ブルッとアホ毛を揺らしたノイエがやる気に満ちた目をした。あれはそう言う目だ。決して貪欲な肉食獣の目ではない。ホリーとは違う。絶対に違う。

「だから潰すのはダメ」

「……分かったわ」

義姉さん義姉さん。その物凄く残念そうな表情は何ですか? 渋々な感じが半端無いのですが?
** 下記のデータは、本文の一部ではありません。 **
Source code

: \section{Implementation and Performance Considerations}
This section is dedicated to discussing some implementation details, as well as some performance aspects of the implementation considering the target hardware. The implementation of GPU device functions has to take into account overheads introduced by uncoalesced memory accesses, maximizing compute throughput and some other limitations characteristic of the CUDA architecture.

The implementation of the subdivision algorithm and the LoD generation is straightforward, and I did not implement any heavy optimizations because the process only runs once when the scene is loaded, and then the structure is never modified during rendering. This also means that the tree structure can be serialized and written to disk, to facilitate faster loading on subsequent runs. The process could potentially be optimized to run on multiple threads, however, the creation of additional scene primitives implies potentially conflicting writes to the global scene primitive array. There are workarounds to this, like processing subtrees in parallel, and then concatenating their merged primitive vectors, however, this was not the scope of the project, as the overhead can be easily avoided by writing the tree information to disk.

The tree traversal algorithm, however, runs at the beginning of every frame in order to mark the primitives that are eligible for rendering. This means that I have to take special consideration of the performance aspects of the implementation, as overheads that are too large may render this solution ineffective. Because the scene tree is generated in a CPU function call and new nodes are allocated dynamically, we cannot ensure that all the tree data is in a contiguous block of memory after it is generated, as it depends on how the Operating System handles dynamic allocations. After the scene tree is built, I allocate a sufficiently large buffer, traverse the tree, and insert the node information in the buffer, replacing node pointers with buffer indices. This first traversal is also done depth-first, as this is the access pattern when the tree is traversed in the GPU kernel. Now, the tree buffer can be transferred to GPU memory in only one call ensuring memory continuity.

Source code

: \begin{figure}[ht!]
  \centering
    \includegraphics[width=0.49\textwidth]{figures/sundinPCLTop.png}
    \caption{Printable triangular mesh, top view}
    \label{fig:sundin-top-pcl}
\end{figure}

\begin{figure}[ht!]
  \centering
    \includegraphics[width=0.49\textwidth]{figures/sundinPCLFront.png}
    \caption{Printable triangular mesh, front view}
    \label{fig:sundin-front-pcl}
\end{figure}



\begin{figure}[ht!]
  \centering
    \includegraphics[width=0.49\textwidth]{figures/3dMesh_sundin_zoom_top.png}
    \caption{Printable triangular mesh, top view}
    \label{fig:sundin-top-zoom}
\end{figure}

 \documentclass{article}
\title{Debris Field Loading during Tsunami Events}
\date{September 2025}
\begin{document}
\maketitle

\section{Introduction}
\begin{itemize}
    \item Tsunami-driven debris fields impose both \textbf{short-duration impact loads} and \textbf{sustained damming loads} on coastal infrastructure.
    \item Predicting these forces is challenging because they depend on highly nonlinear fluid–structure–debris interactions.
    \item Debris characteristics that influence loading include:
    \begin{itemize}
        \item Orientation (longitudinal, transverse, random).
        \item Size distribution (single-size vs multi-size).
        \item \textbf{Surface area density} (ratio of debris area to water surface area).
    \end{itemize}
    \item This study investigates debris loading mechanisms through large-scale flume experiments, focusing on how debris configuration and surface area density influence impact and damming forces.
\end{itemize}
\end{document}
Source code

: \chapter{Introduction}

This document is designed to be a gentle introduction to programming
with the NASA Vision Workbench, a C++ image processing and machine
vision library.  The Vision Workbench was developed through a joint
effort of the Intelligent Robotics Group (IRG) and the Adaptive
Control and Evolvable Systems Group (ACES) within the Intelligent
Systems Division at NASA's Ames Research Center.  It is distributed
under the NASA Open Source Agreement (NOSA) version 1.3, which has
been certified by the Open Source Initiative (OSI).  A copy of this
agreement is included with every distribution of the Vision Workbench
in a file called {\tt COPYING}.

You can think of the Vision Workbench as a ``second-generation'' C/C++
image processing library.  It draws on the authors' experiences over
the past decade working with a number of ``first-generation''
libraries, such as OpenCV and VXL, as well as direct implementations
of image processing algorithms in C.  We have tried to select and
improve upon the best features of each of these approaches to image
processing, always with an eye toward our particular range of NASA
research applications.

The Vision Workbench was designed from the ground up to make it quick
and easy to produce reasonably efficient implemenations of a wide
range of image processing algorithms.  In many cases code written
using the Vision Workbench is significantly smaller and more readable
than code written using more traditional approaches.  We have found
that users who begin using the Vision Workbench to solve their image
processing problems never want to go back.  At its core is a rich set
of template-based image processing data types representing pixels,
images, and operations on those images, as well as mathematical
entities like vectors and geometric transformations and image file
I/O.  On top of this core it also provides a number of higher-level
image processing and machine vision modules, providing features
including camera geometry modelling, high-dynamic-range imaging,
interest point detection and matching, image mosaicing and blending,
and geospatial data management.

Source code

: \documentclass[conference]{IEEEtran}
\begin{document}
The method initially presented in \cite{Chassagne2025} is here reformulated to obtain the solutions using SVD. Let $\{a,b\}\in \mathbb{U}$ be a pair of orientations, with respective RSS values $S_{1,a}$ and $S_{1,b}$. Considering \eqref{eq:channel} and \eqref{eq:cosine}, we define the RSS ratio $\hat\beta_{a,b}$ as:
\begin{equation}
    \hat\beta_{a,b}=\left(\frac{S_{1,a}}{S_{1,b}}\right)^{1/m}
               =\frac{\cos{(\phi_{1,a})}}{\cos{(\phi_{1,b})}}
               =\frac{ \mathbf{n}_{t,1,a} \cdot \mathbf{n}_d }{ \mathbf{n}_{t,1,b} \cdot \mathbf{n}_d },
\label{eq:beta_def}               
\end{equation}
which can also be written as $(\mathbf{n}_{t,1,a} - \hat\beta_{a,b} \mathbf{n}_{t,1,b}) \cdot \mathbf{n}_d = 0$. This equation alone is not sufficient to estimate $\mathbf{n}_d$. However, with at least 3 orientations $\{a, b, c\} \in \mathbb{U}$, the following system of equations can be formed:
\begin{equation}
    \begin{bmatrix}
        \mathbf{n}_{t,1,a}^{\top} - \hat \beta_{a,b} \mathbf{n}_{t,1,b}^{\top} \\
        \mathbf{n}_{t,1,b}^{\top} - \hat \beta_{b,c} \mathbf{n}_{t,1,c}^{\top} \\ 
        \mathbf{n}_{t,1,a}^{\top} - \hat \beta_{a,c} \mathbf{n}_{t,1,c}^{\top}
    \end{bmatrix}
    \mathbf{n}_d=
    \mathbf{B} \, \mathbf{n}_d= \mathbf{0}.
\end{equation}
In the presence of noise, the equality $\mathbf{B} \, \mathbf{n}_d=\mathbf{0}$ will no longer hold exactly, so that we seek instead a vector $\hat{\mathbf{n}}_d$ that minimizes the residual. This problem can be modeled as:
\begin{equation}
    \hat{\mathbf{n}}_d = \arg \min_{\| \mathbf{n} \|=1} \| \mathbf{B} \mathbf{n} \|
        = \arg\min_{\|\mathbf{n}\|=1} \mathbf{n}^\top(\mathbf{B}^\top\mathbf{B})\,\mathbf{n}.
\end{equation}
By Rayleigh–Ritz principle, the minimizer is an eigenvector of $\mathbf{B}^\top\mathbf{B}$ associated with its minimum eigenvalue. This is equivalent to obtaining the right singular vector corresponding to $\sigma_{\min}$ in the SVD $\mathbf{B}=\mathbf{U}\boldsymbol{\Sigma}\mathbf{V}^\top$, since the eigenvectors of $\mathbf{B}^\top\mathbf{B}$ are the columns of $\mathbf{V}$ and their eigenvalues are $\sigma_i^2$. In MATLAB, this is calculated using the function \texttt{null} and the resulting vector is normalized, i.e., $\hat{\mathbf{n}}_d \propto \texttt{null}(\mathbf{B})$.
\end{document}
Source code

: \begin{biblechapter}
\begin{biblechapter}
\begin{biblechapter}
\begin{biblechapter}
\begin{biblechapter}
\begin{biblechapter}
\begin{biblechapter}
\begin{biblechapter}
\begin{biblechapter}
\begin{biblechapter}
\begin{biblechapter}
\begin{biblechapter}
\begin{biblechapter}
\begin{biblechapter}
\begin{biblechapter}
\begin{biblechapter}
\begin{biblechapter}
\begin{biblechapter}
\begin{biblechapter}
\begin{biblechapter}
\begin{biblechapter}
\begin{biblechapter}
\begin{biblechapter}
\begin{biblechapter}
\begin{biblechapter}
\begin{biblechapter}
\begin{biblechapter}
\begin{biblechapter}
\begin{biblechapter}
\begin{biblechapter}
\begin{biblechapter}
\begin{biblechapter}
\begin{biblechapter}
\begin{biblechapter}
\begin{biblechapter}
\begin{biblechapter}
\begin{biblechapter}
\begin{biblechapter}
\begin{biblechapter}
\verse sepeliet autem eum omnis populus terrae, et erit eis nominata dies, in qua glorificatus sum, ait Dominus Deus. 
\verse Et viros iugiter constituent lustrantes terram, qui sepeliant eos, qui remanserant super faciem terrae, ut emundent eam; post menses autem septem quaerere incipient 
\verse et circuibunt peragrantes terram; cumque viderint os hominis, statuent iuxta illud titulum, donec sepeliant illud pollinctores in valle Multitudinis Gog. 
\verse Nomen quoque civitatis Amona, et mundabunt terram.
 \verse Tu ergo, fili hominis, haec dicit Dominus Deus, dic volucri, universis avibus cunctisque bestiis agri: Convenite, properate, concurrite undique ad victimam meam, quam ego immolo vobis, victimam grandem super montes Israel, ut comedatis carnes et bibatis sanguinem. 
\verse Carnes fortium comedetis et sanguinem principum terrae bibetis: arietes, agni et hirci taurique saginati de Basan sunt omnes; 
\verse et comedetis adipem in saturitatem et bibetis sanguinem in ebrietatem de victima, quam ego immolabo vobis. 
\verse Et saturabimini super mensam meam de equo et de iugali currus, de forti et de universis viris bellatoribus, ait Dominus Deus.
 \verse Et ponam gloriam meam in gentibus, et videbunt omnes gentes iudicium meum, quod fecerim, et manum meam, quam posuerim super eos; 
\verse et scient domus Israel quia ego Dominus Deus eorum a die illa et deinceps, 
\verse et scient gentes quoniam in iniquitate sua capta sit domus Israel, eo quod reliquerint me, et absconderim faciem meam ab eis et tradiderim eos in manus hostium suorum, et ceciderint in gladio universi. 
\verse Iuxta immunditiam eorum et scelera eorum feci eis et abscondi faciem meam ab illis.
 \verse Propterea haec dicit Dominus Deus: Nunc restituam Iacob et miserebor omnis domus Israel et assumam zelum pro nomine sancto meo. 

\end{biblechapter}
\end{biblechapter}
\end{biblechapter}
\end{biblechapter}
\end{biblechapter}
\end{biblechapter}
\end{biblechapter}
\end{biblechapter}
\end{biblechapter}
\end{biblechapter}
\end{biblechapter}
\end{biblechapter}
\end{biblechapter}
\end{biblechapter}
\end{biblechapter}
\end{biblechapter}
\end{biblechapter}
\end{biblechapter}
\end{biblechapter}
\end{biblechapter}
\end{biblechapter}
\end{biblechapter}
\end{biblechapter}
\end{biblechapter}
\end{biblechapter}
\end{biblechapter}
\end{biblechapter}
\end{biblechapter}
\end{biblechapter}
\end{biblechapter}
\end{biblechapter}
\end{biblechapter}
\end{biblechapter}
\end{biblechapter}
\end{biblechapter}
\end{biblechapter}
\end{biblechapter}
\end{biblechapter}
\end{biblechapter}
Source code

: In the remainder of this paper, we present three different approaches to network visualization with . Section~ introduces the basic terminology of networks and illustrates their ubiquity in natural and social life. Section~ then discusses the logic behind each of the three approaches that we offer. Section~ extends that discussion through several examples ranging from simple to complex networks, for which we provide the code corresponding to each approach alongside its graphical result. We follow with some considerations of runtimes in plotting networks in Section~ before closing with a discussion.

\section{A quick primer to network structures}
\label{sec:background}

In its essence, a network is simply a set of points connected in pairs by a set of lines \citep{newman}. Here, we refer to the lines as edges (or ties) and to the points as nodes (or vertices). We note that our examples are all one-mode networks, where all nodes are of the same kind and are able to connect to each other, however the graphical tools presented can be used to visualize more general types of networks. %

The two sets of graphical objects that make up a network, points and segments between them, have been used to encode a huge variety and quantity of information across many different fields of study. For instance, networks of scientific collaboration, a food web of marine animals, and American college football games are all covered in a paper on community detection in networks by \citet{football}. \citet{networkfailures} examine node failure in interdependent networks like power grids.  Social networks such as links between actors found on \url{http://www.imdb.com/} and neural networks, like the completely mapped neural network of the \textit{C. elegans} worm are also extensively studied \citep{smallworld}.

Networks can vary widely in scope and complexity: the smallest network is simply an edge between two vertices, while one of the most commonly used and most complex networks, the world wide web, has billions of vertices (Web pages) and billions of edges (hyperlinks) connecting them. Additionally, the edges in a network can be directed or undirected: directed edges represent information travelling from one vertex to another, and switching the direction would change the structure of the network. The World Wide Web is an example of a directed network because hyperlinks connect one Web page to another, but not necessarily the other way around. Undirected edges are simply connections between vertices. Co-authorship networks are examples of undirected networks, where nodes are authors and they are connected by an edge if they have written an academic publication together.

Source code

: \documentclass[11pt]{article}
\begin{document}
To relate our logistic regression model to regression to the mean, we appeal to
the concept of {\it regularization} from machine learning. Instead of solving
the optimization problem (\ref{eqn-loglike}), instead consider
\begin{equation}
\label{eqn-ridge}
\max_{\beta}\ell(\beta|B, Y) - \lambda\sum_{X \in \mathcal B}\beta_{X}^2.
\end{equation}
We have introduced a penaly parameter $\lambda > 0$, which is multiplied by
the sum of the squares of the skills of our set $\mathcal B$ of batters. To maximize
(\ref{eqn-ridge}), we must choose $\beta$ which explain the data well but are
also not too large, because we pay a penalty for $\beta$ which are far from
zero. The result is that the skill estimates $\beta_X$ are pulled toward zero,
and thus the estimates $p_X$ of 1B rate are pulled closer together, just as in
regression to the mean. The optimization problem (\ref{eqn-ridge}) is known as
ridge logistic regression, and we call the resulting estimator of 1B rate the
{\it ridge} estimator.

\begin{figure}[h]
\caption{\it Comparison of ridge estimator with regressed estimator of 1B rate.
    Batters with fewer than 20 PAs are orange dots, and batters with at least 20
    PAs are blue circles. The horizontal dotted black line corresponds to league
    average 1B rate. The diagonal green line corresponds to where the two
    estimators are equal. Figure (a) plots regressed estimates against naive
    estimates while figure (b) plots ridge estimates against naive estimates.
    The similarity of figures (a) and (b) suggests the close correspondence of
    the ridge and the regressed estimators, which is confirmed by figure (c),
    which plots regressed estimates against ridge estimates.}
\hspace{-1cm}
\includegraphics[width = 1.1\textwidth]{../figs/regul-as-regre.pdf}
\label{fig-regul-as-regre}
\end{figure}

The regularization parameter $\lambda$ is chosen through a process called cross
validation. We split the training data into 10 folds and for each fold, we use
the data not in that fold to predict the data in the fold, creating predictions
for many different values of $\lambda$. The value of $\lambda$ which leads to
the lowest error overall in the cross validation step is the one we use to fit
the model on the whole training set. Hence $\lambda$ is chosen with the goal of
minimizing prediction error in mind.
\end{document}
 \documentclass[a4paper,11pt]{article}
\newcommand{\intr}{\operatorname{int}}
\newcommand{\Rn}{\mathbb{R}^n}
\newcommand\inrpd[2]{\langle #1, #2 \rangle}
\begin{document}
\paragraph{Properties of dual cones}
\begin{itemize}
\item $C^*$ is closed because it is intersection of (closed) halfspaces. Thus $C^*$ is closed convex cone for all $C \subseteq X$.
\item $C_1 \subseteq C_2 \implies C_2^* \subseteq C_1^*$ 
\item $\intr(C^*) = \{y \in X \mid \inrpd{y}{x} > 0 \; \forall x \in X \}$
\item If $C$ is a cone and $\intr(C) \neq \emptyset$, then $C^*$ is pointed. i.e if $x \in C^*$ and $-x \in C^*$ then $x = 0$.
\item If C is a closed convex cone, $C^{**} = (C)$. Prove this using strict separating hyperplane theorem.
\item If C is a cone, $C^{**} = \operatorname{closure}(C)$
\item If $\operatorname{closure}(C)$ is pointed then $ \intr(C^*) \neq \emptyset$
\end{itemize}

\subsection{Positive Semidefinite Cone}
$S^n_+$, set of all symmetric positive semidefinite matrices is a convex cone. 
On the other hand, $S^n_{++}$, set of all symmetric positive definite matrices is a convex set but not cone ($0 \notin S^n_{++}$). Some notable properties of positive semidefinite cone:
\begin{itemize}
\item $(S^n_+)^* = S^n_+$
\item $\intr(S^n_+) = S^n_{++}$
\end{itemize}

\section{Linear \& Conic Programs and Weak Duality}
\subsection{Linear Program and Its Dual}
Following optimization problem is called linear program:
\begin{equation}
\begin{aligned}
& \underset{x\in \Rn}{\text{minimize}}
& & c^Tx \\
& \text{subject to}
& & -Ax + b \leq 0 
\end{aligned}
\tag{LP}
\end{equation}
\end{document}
ただ1つ分かったのはノイエの仲裁のおかげで潰されることは回避された。

「お姉ちゃん」

「なに?」

「ずっとは嫌」

「そうよね~」

問題を回避したはずが、何故か姉妹の視線が僕を見る。

背後に何かあるのかと頭を動かすけれど……彷徨う頭部無しのユーリカが居た。あれですか?

「ユーリカ。もう少し右」

「なぁ~! 踏んだ! 自分の足が自分を踏むところを見た!」

それはとても貴重な体験だろう。そんな奇跡が出来るのは亡者ぐらいだ。おめでとう。

「で、2人してどうして僕を?」

視線を戻したら2人の視線は僕を見たままでした。

諦めよう。どうやら僕らしい。

「アルグ様」

「はい」

「あれ止めて」

「……」

主語が無いのに何かが伝わった。

「出来ないの?」

義姉の脅迫が追い打ちでやって来る。

阿吽の呼吸と言うかこの畳みかけは姉妹だからなせる業か?

「止めるって……術者が死んだら普通止まるんじゃないの?」

「止まってないわね」

「だったら術者が死んで無いってことだ」

大変簡単な答えでした。

「ノイエ~」

「はい」

「あそこに向けてそこの迫りくる大きいのを投げられる?」

「出来る」

「なら宜しく」

自重に耐えられず体の半分を失って迫って来るウルトラサウロスに接近したノイエが、簡単に持ち上げて投げ飛ばした。

「おまけの魔法で!」

腕のプレートを発動させ、飛んでいく半身に重力の魔法を付与する。

ビックリな落差を見せてウルトラサウロスが瓦礫だらけの場所に落ちた。

ズドン! と地面を震わせて……これでもまだ生きてたら笑ってやるぞ? あの爺。